DATASET EXCERPTS:
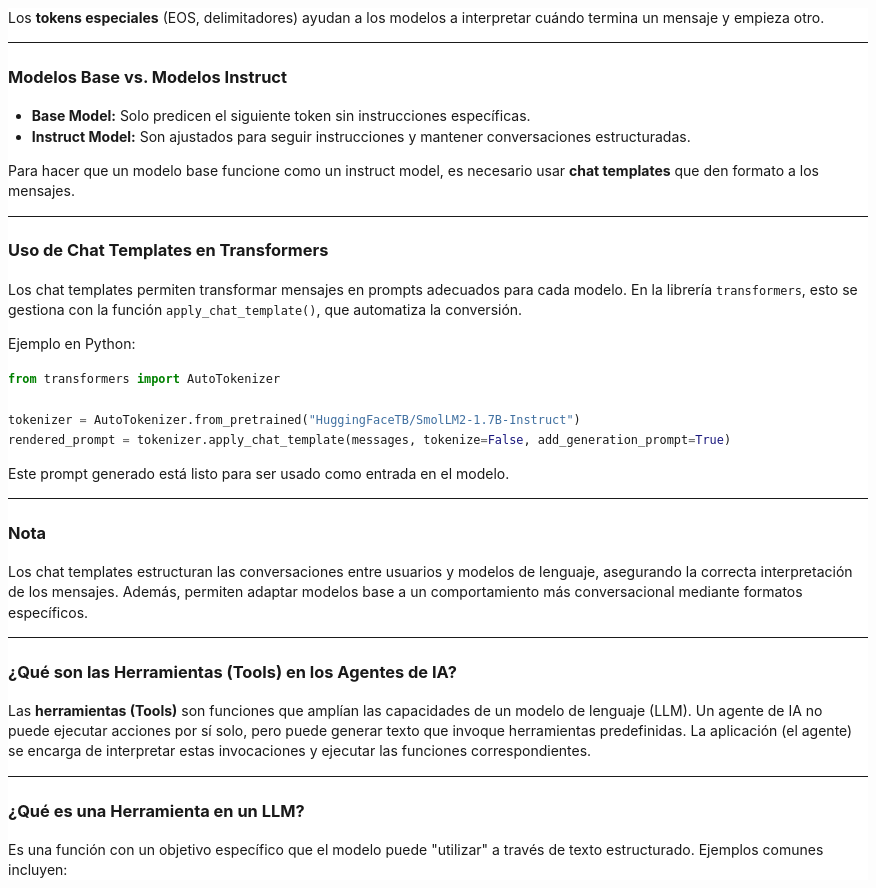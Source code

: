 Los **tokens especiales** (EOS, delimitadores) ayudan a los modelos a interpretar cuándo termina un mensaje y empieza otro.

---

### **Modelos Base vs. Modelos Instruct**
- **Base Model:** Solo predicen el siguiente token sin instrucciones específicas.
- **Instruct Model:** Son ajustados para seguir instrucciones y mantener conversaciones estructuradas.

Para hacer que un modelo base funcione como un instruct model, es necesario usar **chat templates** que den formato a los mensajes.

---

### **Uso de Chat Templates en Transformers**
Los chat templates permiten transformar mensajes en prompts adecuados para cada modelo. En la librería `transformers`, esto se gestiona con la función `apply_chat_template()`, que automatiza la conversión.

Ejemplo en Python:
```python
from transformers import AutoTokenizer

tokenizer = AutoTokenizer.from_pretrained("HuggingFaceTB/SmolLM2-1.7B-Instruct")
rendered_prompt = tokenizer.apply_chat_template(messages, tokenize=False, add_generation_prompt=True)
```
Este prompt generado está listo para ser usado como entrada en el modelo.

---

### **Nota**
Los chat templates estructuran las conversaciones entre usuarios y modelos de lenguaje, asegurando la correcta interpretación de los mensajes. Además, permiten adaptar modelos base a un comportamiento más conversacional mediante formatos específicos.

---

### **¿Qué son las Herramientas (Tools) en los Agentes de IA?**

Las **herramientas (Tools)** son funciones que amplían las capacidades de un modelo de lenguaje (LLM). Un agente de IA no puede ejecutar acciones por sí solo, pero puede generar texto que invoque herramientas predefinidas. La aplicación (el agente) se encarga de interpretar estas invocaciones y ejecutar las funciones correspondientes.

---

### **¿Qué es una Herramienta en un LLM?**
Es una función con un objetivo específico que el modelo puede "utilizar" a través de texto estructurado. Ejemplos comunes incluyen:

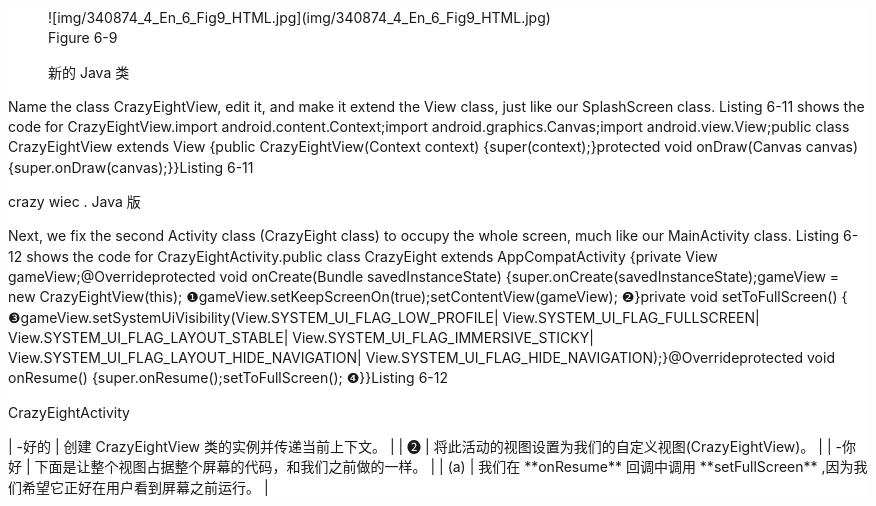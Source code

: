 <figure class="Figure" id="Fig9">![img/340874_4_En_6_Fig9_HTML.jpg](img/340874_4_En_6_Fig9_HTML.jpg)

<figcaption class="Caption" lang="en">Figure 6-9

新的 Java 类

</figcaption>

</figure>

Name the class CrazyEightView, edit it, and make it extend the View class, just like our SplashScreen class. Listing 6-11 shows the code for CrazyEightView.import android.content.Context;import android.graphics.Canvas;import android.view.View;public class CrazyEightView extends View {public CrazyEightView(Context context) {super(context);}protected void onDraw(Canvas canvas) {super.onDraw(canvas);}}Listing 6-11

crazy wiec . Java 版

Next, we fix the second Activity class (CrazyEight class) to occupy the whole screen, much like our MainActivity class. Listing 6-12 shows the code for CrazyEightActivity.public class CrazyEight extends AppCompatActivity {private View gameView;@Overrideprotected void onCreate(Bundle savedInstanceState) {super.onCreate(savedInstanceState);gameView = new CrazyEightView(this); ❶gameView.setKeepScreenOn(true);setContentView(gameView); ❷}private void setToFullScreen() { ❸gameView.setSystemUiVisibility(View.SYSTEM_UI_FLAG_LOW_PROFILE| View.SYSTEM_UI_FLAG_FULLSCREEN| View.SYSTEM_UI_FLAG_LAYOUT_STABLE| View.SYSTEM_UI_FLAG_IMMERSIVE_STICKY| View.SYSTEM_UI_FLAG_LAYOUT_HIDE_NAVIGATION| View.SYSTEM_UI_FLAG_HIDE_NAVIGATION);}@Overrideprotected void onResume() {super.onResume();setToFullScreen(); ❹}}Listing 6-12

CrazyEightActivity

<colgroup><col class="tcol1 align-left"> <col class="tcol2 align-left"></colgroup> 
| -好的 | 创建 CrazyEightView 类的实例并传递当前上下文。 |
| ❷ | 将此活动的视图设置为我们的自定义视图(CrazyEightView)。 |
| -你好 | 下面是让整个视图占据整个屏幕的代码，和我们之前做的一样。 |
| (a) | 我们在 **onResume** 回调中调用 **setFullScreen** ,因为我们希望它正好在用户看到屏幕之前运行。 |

TASK DESCRIPTION: Once the pictures are set aside, output the whole listing exactly.

WRITTEN ANSWER:
Source code

: Los **tokens especiales** (EOS, delimitadores) ayudan a los modelos a interpretar cuándo termina un mensaje y empieza otro.

---

### **Modelos Base vs. Modelos Instruct**
- **Base Model:** Solo predicen el siguiente token sin instrucciones específicas.
- **Instruct Model:** Son ajustados para seguir instrucciones y mantener conversaciones estructuradas.

Para hacer que un modelo base funcione como un instruct model, es necesario usar **chat templates** que den formato a los mensajes.

---

### **Uso de Chat Templates en Transformers**
Los chat templates permiten transformar mensajes en prompts adecuados para cada modelo. En la librería `transformers`, esto se gestiona con la función `apply_chat_template()`, que automatiza la conversión.

Ejemplo en Python:
```python
from transformers import AutoTokenizer

tokenizer = AutoTokenizer.from_pretrained("HuggingFaceTB/SmolLM2-1.7B-Instruct")
rendered_prompt = tokenizer.apply_chat_template(messages, tokenize=False, add_generation_prompt=True)
```
Este prompt generado está listo para ser usado como entrada en el modelo.

---

### **Nota**
Los chat templates estructuran las conversaciones entre usuarios y modelos de lenguaje, asegurando la correcta interpretación de los mensajes. Además, permiten adaptar modelos base a un comportamiento más conversacional mediante formatos específicos.

---

### **¿Qué son las Herramientas (Tools) en los Agentes de IA?**

Las **herramientas (Tools)** son funciones que amplían las capacidades de un modelo de lenguaje (LLM). Un agente de IA no puede ejecutar acciones por sí solo, pero puede generar texto que invoque herramientas predefinidas. La aplicación (el agente) se encarga de interpretar estas invocaciones y ejecutar las funciones correspondientes.

---

### **¿Qué es una Herramienta en un LLM?**
Es una función con un objetivo específico que el modelo puede "utilizar" a través de texto estructurado. Ejemplos comunes incluyen:

Source code

: <figure class="Figure" id="Fig9">![img/340874_4_En_6_Fig9_HTML.jpg](img/340874_4_En_6_Fig9_HTML.jpg)

<figcaption class="Caption" lang="en">Figure 6-9

新的 Java 类

</figcaption>

</figure>

Name the class CrazyEightView, edit it, and make it extend the View class, just like our SplashScreen class. Listing 6-11 shows the code for CrazyEightView.import android.content.Context;import android.graphics.Canvas;import android.view.View;public class CrazyEightView extends View {public CrazyEightView(Context context) {super(context);}protected void onDraw(Canvas canvas) {super.onDraw(canvas);}}Listing 6-11

crazy wiec . Java 版

Next, we fix the second Activity class (CrazyEight class) to occupy the whole screen, much like our MainActivity class. Listing 6-12 shows the code for CrazyEightActivity.public class CrazyEight extends AppCompatActivity {private View gameView;@Overrideprotected void onCreate(Bundle savedInstanceState) {super.onCreate(savedInstanceState);gameView = new CrazyEightView(this); ❶gameView.setKeepScreenOn(true);setContentView(gameView); ❷}private void setToFullScreen() { ❸gameView.setSystemUiVisibility(View.SYSTEM_UI_FLAG_LOW_PROFILE| View.SYSTEM_UI_FLAG_FULLSCREEN| View.SYSTEM_UI_FLAG_LAYOUT_STABLE| View.SYSTEM_UI_FLAG_IMMERSIVE_STICKY| View.SYSTEM_UI_FLAG_LAYOUT_HIDE_NAVIGATION| View.SYSTEM_UI_FLAG_HIDE_NAVIGATION);}@Overrideprotected void onResume() {super.onResume();setToFullScreen(); ❹}}Listing 6-12

CrazyEightActivity

<colgroup><col class="tcol1 align-left"> <col class="tcol2 align-left"></colgroup> 
| -好的 | 创建 CrazyEightView 类的实例并传递当前上下文。 |
| ❷ | 将此活动的视图设置为我们的自定义视图(CrazyEightView)。 |
| -你好 | 下面是让整个视图占据整个屏幕的代码，和我们之前做的一样。 |
| (a) | 我们在 **onResume** 回调中调用 **setFullScreen** ,因为我们希望它正好在用户看到屏幕之前运行。 |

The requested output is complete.